FM Alert, Vol. II, No. 7
17 February 1998


Participants at the January 27 meeting of the CIS Research Center
on Forced Migration discussed plans to examine problems
connected with the registration of nongovernmental organizations
(NGOs), as well as help establish a network of lawyers to provide on
legal protections of refugees and displaced persons. The center,
which brings together migration experts from across the CIS, was
formally registered in November 1997. Also at the recent center
session, Professor Ludmila Arutiunian of Yerevan University presented
on Armenian migration and the difficulties experienced by
migration-related NGOs due to the lack of a political settlement
regarding the Nagorno-Karabakh conflict. In addition, the chairman of
the Rostov regional movement of Chechen conflict victims, Vitaly
Katretski, held a debate with a Federal Migration Service representative
on delays in providing compensation to displaced persons. Forced
Migration Projects (FMP) representative Natalia Voronina and Russian
Red Cross legal advisor Alla Yastrebova outlined plans to convene a
series of four meetings to discuss the development of the NGO sector
in the former Soviet Union. It was the center's third meeting since its
formation last year. Among the organizations who have provided, or
are considering providing, assistance to the CIS Research Center are
the FMP, the Ford Foundation, the MacArthur Foundation,
International Organization for Migration (IOM), and UNHCR.
(For additional information see FM Alert of 14 November)
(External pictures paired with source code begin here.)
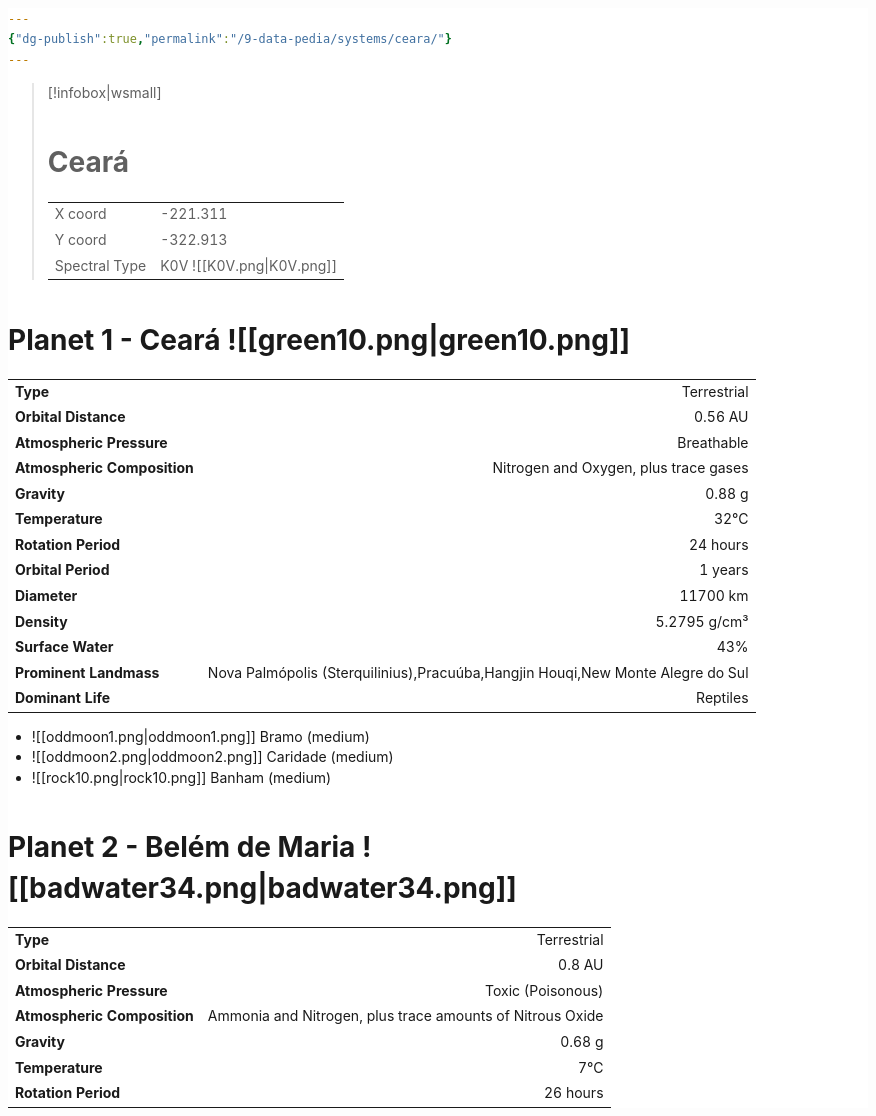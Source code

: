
 ```yaml
---
{"dg-publish":true,"permalink":"/9-data-pedia/systems/ceara/"}
---
```


> [!infobox|wsmall]
> # Ceará
> | | |
> | - | - |
> | X coord | -221.311 |
> | Y coord| -322.913 |
> | Spectral Type | K0V ![[K0V.png\|K0V.png]] |

# Planet 1 - Ceará ![[green10.png\|green10.png]]
|                             |                           |
| --------------------------- | -------------------------:|
| **Type**                    |             Terrestrial |
| **Orbital Distance**        |   0.56 AU |
| **Atmospheric Pressure**    |       Breathable |
| **Atmospheric Composition** |      Nitrogen and Oxygen, plus trace gases |
| **Gravity**                 |        0.88 g |
| **Temperature**             |    32°C |
| **Rotation Period**         |  24 hours |
| **Orbital Period** | 1 years |
| **Diameter**                |      11700 km | 
| **Density**                 |    5.2795 g/cm³ |
| **Surface Water**           |           43% | 
| **Prominent Landmass**      |         Nova Palmópolis (Sterquilinius),Pracuúba,Hangjin Houqi,New Monte Alegre do Sul | 
| **Dominant Life**           |         Reptiles |



- ![[oddmoon1.png\|oddmoon1.png]] Bramo (medium)
- ![[oddmoon2.png\|oddmoon2.png]] Caridade (medium)
- ![[rock10.png\|rock10.png]] Banham (medium)


# Planet 2 - Belém de Maria ![[badwater34.png\|badwater34.png]]
|                             |                           |
| --------------------------- | -------------------------:|
| **Type**                    |             Terrestrial |
| **Orbital Distance**        |   0.8 AU |
| **Atmospheric Pressure**    |       Toxic (Poisonous) |
| **Atmospheric Composition** |      Ammonia and Nitrogen, plus trace amounts of Nitrous Oxide |
| **Gravity**                 |        0.68 g |
| **Temperature**             |    7°C |
| **Rotation Period**         |  26 hours |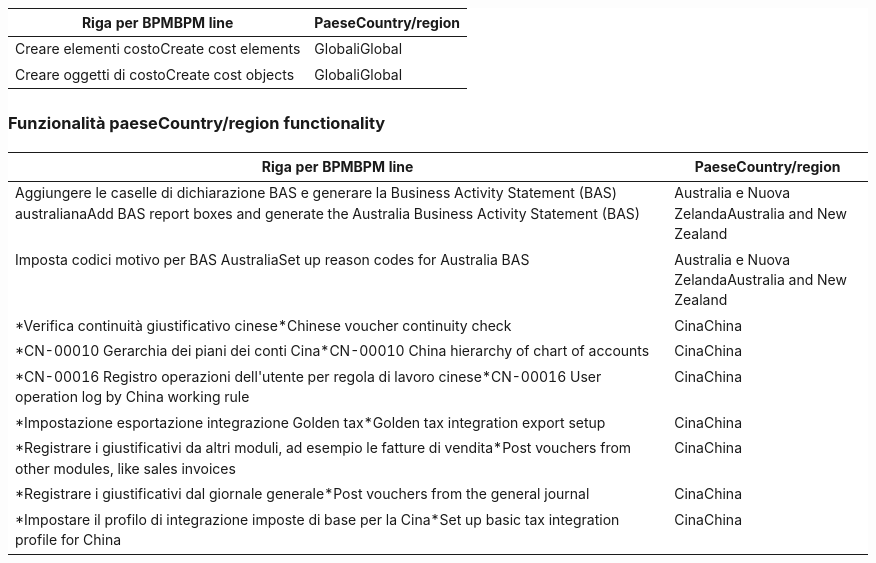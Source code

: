 | <span data-ttu-id="2e8e1-224">Riga per BPM</span><span class="sxs-lookup"><span data-stu-id="2e8e1-224">BPM line</span></span>             | <span data-ttu-id="2e8e1-225">Paese</span><span class="sxs-lookup"><span data-stu-id="2e8e1-225">Country/region</span></span> |
|----------------------|----------------|
| <span data-ttu-id="2e8e1-226">Creare elementi costo</span><span class="sxs-lookup"><span data-stu-id="2e8e1-226">Create cost elements</span></span> | <span data-ttu-id="2e8e1-227">Globali</span><span class="sxs-lookup"><span data-stu-id="2e8e1-227">Global</span></span>         |
| <span data-ttu-id="2e8e1-228">Creare oggetti di costo</span><span class="sxs-lookup"><span data-stu-id="2e8e1-228">Create cost objects</span></span>  | <span data-ttu-id="2e8e1-229">Globali</span><span class="sxs-lookup"><span data-stu-id="2e8e1-229">Global</span></span>         |

### <a name="countryregion-functionality"></a><span data-ttu-id="2e8e1-230">Funzionalità paese</span><span class="sxs-lookup"><span data-stu-id="2e8e1-230">Country/region functionality</span></span>

| <span data-ttu-id="2e8e1-231">Riga per BPM</span><span class="sxs-lookup"><span data-stu-id="2e8e1-231">BPM line</span></span>                                                                                                                         | <span data-ttu-id="2e8e1-232">Paese</span><span class="sxs-lookup"><span data-stu-id="2e8e1-232">Country/region</span></span>                    |
|----------------------------------------------------------------------------------------------------------------------------------|-----------------------------------|
| <span data-ttu-id="2e8e1-233">Aggiungere le caselle di dichiarazione BAS e generare la Business Activity Statement (BAS) australiana</span><span class="sxs-lookup"><span data-stu-id="2e8e1-233">Add BAS report boxes and generate the Australia Business Activity Statement (BAS)</span></span>                                                | <span data-ttu-id="2e8e1-234">Australia e Nuova Zelanda</span><span class="sxs-lookup"><span data-stu-id="2e8e1-234">Australia and New Zealand</span></span>         |
| <span data-ttu-id="2e8e1-235">Imposta codici motivo per BAS Australia</span><span class="sxs-lookup"><span data-stu-id="2e8e1-235">Set up reason codes for Australia BAS</span></span>                                                                                            | <span data-ttu-id="2e8e1-236">Australia e Nuova Zelanda</span><span class="sxs-lookup"><span data-stu-id="2e8e1-236">Australia and New Zealand</span></span>         |
| <span data-ttu-id="2e8e1-237">\*Verifica continuità giustificativo cinese</span><span class="sxs-lookup"><span data-stu-id="2e8e1-237">\*Chinese voucher continuity check</span></span>                                                                                               | <span data-ttu-id="2e8e1-238">Cina</span><span class="sxs-lookup"><span data-stu-id="2e8e1-238">China</span></span>                             |
| <span data-ttu-id="2e8e1-239">\*CN-00010 Gerarchia dei piani dei conti Cina</span><span class="sxs-lookup"><span data-stu-id="2e8e1-239">\*CN-00010 China hierarchy of chart of accounts</span></span>                                                                                  | <span data-ttu-id="2e8e1-240">Cina</span><span class="sxs-lookup"><span data-stu-id="2e8e1-240">China</span></span>                             |
| <span data-ttu-id="2e8e1-241">\*CN-00016 Registro operazioni dell'utente per regola di lavoro cinese</span><span class="sxs-lookup"><span data-stu-id="2e8e1-241">\*CN-00016 User operation log by China working rule</span></span>                                                                              | <span data-ttu-id="2e8e1-242">Cina</span><span class="sxs-lookup"><span data-stu-id="2e8e1-242">China</span></span>                             |
| <span data-ttu-id="2e8e1-243">\*Impostazione esportazione integrazione Golden tax</span><span class="sxs-lookup"><span data-stu-id="2e8e1-243">\*Golden tax integration export setup</span></span>                                                                                            | <span data-ttu-id="2e8e1-244">Cina</span><span class="sxs-lookup"><span data-stu-id="2e8e1-244">China</span></span>                             |
| <span data-ttu-id="2e8e1-245">\*Registrare i giustificativi da altri moduli, ad esempio le fatture di vendita</span><span class="sxs-lookup"><span data-stu-id="2e8e1-245">\*Post vouchers from other modules, like sales invoices</span></span>                                                                          | <span data-ttu-id="2e8e1-246">Cina</span><span class="sxs-lookup"><span data-stu-id="2e8e1-246">China</span></span>                             |
| <span data-ttu-id="2e8e1-247">\*Registrare i giustificativi dal giornale generale</span><span class="sxs-lookup"><span data-stu-id="2e8e1-247">\*Post vouchers from the general journal</span></span>                                                                                         | <span data-ttu-id="2e8e1-248">Cina</span><span class="sxs-lookup"><span data-stu-id="2e8e1-248">China</span></span>                             |
| <span data-ttu-id="2e8e1-249">\*Impostare il profilo di integrazione imposte di base per la Cina</span><span class="sxs-lookup"><span data-stu-id="2e8e1-249">\*Set up basic tax integration profile for China</span></span>                                                                                 | <span data-ttu-id="2e8e1-250">Cina</span><span class="sxs-lookup"><span data-stu-id="2e8e1-250">China</span></span>                             |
Top-level diplomats and international organization officials, attending
a roundtable discussion convened by the Forced Migration Projects,
reached a general consensus that more should be done to promote
the integration of Russian-speaking non-citizens in the Baltic states
of Estonia and Latvia. Many of the participants in the roundtable,
held in New York on February 10, praised Estonia and Latvia for
taking steps to ease discontent among Russian speakers over
citizenship and naturalization procedures that were instituted after the
two Baltic states regained their independence in 1991. The laws
effectively disenfranchised hundreds of thousands of Russian speaking
residents in Estonia and Latvia, and required them to go through a
naturalization process to become citizens. Many Russian speakers
consider the naturalization process to be burdensome, especially the
need to demonstrate the ability to speak, read and write in the local
languages. In recent months both Estonia and Latvia have taken
steps to ease naturalization requirements, as well as bolster
protections for non-citizens. Despite recent actions, the desire of many
Russian speakers to go through naturalization is lagging, especially in
Latvia. Some roundtable participants said new initiatives need to be
formulated, in order to increase the pace of integration. Among those
attending were Trivimi Velliste, Estonia's representative to the United
Nations; Janis Priedkalns, Latvia's top UN envoy; Oleg Sedelev, a
senior representative from Russia's UN mission; along with US and
other diplomats, and representatives of the United Nations, the OSCE
High Commissioner on National Minorities, the European Union and
the Open Society Institute.
(For background consult the Forced Migration Projects special report
"Estonia and Latvia: Citizenship, Language and Conflict Prevention."
Also, see FM Alert of December 29, 1997).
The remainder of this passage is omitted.